Release date: October 17 2017

4 stars

A cannon. A strap.
A piece. A biscuit.
A burner. A heater.
A chopper. A gat.
A hammer
A tool
for RULE

Or, you can call it a gun. That’s what fifteen-year-old Will has shoved in the back waistband of his jeans. See, his brother Shawn was just murdered. And Will knows the rules. No crying. No snitching. Revenge. That’s where Will’s now heading, with that gun shoved in the back waistband of his jeans, the gun that was his brother’s gun. He gets on the elevator, seventh floor, stoked. He knows who he’s after. Or does he? As the elevator stops on the sixth floor, on comes Buck. Buck, Will finds out, is who gave Shawn the gun before Will took the gun. Buck tells Will to check that the gun is even loaded. And that’s when Will sees that one bullet is missing. And the only one who could have fired Shawn’s gun was Shawn. Huh. Will didn’t know that Shawn had ever actually USED his gun. Bigger huh. BUCK IS DEAD. But Buck’s in the elevator? Just as Will’s trying to think this through, the door to the next floor opens. A teenage girl gets on, waves away the smoke from Dead Buck’s cigarette. Will doesn’t know her, but she knew him. Knew. When they were eight. And stray bullets had cut through the playground, and Will had tried to cover her, but she was hit anyway, and so what she wants to know, on that fifth floor elevator stop, is, what if Will, Will with the gun shoved in the back waistband of his jeans, MISSES. And so it goes, the whole long way down, as the elevator stops on each floor, and at each stop someone connected to his brother gets on to give Will a piece to a bigger story than the one he thinks he knows. A story that might never know an END…if WILL gets off that elevator.

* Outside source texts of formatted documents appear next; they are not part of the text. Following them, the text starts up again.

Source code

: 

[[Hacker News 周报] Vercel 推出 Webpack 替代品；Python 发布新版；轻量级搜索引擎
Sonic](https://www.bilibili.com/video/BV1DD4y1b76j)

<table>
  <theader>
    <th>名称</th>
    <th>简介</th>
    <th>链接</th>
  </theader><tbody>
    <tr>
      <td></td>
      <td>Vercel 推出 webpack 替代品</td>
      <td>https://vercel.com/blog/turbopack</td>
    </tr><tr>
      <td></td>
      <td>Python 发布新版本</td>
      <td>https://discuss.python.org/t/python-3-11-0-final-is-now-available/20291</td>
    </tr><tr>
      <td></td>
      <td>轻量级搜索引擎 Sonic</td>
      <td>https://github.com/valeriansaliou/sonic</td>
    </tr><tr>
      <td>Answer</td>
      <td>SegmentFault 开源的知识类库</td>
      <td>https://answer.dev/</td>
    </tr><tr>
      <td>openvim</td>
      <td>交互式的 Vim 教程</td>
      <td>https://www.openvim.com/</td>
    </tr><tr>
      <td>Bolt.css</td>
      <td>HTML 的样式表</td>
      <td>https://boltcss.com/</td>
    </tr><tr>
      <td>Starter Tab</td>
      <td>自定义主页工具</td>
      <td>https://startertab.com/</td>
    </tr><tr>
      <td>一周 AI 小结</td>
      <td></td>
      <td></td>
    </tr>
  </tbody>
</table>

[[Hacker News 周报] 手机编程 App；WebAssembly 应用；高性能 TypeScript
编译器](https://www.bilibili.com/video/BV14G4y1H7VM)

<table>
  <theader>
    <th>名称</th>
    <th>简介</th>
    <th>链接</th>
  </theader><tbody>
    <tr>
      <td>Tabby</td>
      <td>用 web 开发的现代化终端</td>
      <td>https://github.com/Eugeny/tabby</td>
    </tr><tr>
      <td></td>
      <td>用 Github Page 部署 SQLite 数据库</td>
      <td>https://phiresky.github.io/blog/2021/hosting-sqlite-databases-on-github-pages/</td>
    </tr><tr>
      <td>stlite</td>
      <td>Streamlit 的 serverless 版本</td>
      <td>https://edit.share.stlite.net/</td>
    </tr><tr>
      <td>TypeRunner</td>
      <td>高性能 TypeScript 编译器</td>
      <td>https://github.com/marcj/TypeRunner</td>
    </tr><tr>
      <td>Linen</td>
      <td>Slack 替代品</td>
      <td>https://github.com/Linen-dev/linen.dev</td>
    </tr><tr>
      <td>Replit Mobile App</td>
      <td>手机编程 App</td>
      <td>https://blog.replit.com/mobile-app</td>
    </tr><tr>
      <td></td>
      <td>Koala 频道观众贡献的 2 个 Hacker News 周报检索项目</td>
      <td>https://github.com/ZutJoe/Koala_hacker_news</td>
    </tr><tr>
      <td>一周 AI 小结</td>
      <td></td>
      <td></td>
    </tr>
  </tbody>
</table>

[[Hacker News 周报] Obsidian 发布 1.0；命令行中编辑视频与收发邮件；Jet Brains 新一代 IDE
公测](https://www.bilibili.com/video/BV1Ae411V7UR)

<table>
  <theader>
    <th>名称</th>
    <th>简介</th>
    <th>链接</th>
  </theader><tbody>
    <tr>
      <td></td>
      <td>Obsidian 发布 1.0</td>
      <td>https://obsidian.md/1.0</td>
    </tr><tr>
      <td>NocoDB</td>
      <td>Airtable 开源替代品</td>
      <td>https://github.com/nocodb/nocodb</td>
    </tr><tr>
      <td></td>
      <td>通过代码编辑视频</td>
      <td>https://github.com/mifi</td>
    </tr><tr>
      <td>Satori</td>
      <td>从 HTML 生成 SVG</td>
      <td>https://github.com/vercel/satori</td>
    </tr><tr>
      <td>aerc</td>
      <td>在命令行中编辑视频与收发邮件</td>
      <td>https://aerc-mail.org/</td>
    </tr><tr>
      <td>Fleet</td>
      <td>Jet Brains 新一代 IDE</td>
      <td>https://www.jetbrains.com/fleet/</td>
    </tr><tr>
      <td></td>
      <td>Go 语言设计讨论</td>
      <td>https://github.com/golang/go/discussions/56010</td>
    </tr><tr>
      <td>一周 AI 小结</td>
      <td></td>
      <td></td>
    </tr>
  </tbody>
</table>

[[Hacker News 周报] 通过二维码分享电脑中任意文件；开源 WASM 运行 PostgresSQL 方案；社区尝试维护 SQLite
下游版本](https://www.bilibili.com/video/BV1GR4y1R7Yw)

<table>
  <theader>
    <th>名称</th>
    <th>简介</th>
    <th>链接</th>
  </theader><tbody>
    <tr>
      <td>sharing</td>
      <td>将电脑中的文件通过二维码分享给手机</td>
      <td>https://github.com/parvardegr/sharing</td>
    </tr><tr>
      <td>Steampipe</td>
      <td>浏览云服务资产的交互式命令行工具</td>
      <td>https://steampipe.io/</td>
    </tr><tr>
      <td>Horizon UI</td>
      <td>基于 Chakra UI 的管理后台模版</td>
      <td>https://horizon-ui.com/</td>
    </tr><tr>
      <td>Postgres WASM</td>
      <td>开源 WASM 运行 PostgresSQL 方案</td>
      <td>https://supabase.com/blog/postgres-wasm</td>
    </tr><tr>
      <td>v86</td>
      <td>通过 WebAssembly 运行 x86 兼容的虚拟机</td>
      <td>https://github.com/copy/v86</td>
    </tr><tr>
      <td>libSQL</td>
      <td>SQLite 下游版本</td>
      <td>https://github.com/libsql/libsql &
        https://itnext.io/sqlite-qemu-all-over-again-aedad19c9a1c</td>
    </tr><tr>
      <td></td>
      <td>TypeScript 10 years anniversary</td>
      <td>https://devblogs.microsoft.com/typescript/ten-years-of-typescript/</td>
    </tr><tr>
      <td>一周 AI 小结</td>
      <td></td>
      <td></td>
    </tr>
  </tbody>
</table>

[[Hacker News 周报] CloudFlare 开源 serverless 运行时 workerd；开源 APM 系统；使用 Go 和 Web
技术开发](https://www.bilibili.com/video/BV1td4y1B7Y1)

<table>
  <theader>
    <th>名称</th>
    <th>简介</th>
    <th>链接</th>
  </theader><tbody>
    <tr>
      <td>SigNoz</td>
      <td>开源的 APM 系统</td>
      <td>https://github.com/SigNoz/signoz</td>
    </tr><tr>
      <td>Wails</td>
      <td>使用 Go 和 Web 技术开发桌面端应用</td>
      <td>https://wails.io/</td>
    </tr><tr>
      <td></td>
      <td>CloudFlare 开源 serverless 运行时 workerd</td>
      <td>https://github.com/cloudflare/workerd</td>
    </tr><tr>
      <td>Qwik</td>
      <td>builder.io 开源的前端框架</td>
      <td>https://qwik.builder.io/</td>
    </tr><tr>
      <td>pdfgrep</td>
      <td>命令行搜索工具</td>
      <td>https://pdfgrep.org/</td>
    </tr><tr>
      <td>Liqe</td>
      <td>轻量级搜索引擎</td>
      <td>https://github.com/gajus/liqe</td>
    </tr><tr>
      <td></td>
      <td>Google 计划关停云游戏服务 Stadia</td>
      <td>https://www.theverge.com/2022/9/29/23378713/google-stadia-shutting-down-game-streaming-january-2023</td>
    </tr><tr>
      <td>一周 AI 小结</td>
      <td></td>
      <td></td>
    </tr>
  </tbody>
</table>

This book was a fast read and I found it to be very unique. Told from the POV of Will in the verse style, the chapters were short but very engaging. It made it very easy to say one more chapter until the book was finished. Almost the whole book took place within the length of the elevator ride from the eighth floor to the lobby and it did so without feeling like the plot was being stretched out.

Will was someone I found to be a relatable character and he had a voice that really resonated, that stayed with me long after I closed the book. He was grieving for his brother and he wanted revenge, he knew he had to follow the rules his brother taught him and as long as he could focus on that, he had a purpose. He was hurting and angry and just wanted someone to pay.

I liked seeing who was going to come on to the elevator next and what they would add to the conversation. Each person had a connection to Will, even if he didn’t know it right away, and they all gave him and the reader something to think about. Jason Reynolds could have doubled the amount of floors and stops and I’m sure I still would have loved it because the conversations were so great and important.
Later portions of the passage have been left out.